-------- STORED DATA

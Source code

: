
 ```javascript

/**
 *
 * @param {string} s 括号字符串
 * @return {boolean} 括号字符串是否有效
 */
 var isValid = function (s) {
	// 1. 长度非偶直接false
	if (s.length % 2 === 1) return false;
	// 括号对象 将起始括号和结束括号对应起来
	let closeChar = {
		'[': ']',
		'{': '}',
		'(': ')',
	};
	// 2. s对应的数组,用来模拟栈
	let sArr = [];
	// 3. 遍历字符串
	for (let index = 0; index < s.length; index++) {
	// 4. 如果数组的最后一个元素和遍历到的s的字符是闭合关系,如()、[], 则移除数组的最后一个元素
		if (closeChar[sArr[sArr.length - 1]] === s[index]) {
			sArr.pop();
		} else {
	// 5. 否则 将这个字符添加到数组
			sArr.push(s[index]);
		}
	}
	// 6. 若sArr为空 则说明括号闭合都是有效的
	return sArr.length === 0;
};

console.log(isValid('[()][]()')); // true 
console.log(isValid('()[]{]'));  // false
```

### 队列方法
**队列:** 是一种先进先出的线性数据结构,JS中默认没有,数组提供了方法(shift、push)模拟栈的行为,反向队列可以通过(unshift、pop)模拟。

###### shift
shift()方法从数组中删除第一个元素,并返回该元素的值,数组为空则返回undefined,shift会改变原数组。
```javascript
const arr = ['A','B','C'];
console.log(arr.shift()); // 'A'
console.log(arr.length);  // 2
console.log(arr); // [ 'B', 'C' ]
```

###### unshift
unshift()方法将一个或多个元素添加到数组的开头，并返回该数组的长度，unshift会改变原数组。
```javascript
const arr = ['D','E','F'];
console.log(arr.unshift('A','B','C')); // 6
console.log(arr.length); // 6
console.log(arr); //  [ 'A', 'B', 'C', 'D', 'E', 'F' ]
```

----------------

## TASK TO CARRY OUT
Filter the entries above down to the lines that contain the word "isValid".

## SOLUTION FOR THIS PROBLEM
 var isValid = function (s) {
console.log(isValid('[()][]()')); // true 
console.log(isValid('()[]{]'));  // false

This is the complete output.